Copy every record below exactly as it appears.
———
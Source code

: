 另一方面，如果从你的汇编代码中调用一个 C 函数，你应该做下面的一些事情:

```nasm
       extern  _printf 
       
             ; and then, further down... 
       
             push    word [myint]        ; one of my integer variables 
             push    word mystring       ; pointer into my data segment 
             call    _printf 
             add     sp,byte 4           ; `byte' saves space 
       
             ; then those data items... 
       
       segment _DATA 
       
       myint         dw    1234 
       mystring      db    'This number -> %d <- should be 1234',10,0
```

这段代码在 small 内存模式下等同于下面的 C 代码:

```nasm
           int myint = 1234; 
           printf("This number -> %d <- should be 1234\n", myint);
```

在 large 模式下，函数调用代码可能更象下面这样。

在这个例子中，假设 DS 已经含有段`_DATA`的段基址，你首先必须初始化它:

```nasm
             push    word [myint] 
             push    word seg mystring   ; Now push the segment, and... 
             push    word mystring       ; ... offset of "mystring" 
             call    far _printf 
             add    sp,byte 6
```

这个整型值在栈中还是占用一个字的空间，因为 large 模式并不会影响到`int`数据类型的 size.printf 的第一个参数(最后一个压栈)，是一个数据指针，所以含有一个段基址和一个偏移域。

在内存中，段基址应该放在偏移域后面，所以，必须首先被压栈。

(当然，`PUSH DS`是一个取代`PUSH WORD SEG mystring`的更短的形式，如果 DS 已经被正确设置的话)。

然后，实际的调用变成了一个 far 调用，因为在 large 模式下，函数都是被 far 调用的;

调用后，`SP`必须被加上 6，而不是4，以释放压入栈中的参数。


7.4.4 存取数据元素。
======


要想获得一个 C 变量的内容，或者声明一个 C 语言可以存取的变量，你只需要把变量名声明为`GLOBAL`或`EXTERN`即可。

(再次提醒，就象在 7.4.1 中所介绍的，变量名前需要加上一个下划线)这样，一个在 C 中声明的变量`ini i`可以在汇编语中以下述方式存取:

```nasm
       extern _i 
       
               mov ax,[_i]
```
———
* RESULT OF THIS EXERCISE *
Source code

: 另一方面，如果从你的汇编代码中调用一个 C 函数，你应该做下面的一些事情:

```nasm
       extern  _printf 
       
             ; and then, further down... 
       
             push    word [myint]        ; one of my integer variables 
             push    word mystring       ; pointer into my data segment 
             call    _printf 
             add     sp,byte 4           ; `byte' saves space 
       
             ; then those data items... 
       
       segment _DATA 
       
       myint         dw    1234 
       mystring      db    'This number -> %d <- should be 1234',10,0
```

这段代码在 small 内存模式下等同于下面的 C 代码:

```nasm
           int myint = 1234; 
           printf("This number -> %d <- should be 1234\n", myint);
```

在 large 模式下，函数调用代码可能更象下面这样。

在这个例子中，假设 DS 已经含有段`_DATA`的段基址，你首先必须初始化它:

```nasm
             push    word [myint] 
             push    word seg mystring   ; Now push the segment, and... 
             push    word mystring       ; ... offset of "mystring" 
             call    far _printf 
             add    sp,byte 6
```

这个整型值在栈中还是占用一个字的空间，因为 large 模式并不会影响到`int`数据类型的 size.printf 的第一个参数(最后一个压栈)，是一个数据指针，所以含有一个段基址和一个偏移域。

在内存中，段基址应该放在偏移域后面，所以，必须首先被压栈。

(当然，`PUSH DS`是一个取代`PUSH WORD SEG mystring`的更短的形式，如果 DS 已经被正确设置的话)。

然后，实际的调用变成了一个 far 调用，因为在 large 模式下，函数都是被 far 调用的;

调用后，`SP`必须被加上 6，而不是4，以释放压入栈中的参数。


7.4.4 存取数据元素。
======


要想获得一个 C 变量的内容，或者声明一个 C 语言可以存取的变量，你只需要把变量名声明为`GLOBAL`或`EXTERN`即可。

(再次提醒，就象在 7.4.1 中所介绍的，变量名前需要加上一个下划线)这样，一个在 C 中声明的变量`ini i`可以在汇编语中以下述方式存取:

```nasm
       extern _i 
       
               mov ax,[_i]
```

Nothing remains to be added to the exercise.